When fitting a model it should be noted that gbmt and gbmt_fit provide an API for the parallelization of the underlying
tree boosting code. This parallelization is achieved using OpenMP and can be activated by passing a gbmParallel object, defined in gbm-parallel.r, to the par_details argument in gbmt and gbmt_fit. More specifically, this object stores data in appropriately named fields that set the number of thread to be used and the size of "chunks" to be used in array scans by the back-end during fitting. It should be noted that some experimentation as to the optimal configuration for a given set-up may be required.
To use the GBM package it is necessary to install a version of R on
your system, preferably 3.2 or higher. With R installed, the GBM
package may be installed by opening up a R terminal and using the
install.packages("gbm") command to install the package.
The system is subject to two types of testing: black-box system/acceptance tests
and unit testing. These tests are designed to run
with the testthat package and ship with the GBM package in /tests/
folder. The package can be checked using R CMD check <built package> which will automatically run all of the tests within it and
report any warnings or errors.
The package has a series of unit and black box system tests which
check that the package is operating as expected. The R layer of the
package has tests for nearly every piece of functionality. These tests check: the piece of
functionality's response to undesired inputs as well as its outputs
when correct inputs are provided. This ensures that all of the "work" and functionality provided by the
R layer, for every distribution available, is behaving as expected. On the other hand, the black box system tests check the overall behaviour of the package under using a variety of 'sanity test cases'. These tests primarily focus on the
Gaussian, Bernoulli and CoxPH distributions but additional tests, such as checking the effects
of the offset parameter, touch all distributions implemented in the
package. Using the covr package, the travis CI server automatically
collects code coverage data and sends it to coveralls.io. As of
11/08/2016 this coverage is at 91.57%, with high coverage levels for both the R
and C++ layers. This coverage statistic was taken directly from the Travis-CI build
and may not have transferred correctly to the badge on the repository's main page.

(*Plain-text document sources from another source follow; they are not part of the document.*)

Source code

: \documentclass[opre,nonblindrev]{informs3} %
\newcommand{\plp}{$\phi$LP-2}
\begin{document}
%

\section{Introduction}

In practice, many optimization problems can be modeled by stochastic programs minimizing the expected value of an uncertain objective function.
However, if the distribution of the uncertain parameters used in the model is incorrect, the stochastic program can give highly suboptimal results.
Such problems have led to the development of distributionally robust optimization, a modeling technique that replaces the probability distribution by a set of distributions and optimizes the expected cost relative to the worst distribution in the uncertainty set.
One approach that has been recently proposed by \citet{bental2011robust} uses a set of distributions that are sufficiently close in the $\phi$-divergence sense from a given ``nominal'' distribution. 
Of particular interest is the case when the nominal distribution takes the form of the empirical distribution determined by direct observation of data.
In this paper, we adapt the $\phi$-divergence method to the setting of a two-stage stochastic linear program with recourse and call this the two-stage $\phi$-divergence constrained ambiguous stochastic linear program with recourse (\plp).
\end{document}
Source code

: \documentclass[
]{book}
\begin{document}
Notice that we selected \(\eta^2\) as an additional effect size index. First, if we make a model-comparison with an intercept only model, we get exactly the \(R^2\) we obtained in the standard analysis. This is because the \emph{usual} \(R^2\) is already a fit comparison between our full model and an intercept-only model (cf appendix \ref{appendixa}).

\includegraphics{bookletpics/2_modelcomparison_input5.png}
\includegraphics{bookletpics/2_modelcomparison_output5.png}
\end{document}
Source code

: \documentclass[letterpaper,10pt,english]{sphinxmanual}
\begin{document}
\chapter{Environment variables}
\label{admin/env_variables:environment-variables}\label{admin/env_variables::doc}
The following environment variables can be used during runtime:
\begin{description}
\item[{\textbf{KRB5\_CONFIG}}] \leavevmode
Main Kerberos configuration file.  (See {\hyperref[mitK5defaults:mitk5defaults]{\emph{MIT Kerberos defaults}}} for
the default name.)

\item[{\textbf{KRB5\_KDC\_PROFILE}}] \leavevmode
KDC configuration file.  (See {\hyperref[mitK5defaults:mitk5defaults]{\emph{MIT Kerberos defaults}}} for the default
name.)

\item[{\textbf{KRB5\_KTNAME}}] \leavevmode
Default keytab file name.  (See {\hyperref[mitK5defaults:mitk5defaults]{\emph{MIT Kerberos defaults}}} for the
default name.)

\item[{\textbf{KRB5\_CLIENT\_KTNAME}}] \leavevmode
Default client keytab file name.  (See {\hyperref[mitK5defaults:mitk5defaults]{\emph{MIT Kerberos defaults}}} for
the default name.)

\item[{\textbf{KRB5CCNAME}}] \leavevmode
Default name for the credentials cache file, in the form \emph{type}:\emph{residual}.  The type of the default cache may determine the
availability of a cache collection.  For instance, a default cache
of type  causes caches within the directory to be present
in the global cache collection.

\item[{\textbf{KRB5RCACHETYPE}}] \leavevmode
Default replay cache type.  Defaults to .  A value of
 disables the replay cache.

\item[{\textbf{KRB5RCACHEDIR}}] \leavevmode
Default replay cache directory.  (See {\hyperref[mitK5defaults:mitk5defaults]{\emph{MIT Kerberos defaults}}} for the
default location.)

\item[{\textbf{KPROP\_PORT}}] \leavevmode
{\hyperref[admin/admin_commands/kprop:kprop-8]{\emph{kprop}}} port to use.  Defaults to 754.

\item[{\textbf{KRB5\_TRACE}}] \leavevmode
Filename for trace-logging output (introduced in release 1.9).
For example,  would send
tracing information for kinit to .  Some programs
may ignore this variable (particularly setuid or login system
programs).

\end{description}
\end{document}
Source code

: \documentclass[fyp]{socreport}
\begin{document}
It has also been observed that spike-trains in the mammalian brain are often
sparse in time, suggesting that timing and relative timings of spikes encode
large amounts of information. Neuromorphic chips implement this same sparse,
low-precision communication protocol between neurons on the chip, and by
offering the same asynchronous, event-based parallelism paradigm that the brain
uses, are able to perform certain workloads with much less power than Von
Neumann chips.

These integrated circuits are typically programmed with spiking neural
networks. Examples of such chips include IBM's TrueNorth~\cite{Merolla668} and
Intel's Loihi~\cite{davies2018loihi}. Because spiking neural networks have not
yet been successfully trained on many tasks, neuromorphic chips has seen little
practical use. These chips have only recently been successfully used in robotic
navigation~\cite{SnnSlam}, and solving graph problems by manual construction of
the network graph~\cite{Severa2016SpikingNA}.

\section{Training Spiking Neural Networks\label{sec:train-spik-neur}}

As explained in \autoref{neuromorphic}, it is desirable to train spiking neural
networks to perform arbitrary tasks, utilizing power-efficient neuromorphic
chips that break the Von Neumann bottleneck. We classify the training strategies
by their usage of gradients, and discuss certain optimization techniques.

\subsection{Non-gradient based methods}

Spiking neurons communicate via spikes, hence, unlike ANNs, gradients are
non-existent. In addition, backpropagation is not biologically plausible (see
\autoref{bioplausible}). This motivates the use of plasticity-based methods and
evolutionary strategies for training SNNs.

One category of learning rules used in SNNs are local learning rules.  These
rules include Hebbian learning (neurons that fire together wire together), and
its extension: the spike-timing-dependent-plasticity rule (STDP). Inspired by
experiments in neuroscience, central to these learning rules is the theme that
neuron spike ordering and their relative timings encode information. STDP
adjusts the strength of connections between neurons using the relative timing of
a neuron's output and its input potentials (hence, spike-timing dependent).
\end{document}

It should be noted that this coverage tool is not perfect and tends to underestimate the code
coverage. In particular, when working on the underlying C++ layer, it tends to miss header files
and inlined code which are exercised. The tests do miss some node functionality such as PrintSubTree and
GetVarRelativeInfluence and they do not touch many unhappy/error throwing paths
in the underlying C++. That being said, even without direct tests on the underlying C++,
most of the critical paths are exercised with the tests provided.
Finally, the C++ layer itself can now be tested using R's testthat
package thanks to a recent update. These unit tests have yet to be
written due to high coverage obtained through appropriate R API calls but they would provide
further re-assurance that each component in the C++ layer is behaving as expected.